Module 3: Advanced Data Science
Overview
After completing this module you will be able to use advanced data operation techniques as well as create complex AI models and charts in LOGIBLOX.
-
In section Advanced Data Massaging you will learn advanced data transformation techniques using LOGIBLOX. We will dive into the power of columns as key structural elements of understanding data.
-
Next, in Advanced Predictions you will learn everything about regression in LOGIBLOX, including non-linear regression, and you will create charts based on the outcomes. These are the first steps into Machine Learning. Regression is one of the most popular ML algorithms.
-
Finally, in Advanced AI you will be able to use AI, train AI models and use them for predictions.
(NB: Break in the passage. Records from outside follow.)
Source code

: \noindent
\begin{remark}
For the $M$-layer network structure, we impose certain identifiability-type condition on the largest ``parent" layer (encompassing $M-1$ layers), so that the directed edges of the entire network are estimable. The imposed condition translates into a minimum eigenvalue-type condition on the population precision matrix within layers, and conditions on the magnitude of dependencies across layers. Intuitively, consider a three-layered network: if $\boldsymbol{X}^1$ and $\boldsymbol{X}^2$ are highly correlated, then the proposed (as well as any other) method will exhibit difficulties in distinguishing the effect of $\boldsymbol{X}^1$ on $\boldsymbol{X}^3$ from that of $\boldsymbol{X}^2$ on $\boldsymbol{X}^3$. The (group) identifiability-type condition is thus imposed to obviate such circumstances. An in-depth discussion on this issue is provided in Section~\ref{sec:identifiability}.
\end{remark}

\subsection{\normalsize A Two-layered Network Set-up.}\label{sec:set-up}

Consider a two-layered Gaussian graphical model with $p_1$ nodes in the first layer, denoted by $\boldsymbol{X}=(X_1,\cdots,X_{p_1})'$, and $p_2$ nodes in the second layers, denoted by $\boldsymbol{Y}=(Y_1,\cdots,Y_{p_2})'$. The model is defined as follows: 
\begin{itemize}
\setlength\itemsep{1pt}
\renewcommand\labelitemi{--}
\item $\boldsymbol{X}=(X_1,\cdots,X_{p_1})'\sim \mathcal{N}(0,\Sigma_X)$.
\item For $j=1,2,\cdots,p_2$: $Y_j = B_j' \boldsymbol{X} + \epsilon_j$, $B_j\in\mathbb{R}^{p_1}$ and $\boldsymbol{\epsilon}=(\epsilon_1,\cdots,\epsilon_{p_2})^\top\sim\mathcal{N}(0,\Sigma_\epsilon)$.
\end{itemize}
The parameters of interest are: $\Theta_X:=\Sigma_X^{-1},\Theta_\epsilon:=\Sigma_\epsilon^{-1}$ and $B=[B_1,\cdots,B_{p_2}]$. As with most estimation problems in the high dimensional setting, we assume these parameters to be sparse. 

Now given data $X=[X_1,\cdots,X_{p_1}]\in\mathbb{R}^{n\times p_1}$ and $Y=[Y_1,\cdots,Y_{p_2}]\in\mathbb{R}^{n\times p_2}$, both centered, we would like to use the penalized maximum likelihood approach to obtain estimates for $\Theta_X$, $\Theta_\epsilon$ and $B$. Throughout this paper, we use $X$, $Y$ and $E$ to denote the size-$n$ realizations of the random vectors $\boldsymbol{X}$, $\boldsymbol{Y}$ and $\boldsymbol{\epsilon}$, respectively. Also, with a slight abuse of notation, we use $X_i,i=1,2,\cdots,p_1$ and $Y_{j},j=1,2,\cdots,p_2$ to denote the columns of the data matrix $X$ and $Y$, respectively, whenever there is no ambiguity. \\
Skills you will learn during this tutorial
Flow Builder:
Advanced Work with LOGIBLOX Flow Builder
Advanced Data Massaging - Column Excellence
- Fill Columns
- Manage Time Elements
- Transpose Columns
- Find & Replace in Columns
- Perform Mathematical Operations on Columns
- Concatenate Columns
Advanced Predictions - Regression Excellence
- Building and enhancing Regression Analysis
- Building Advanced & Insightful Charts
- Managing Predictions
Advanced AI
- Build AI Models
- Train AI Models
- Use Powerful Classifications
Missions
Missions are used to help you to practically apply LOGIBLOX tools.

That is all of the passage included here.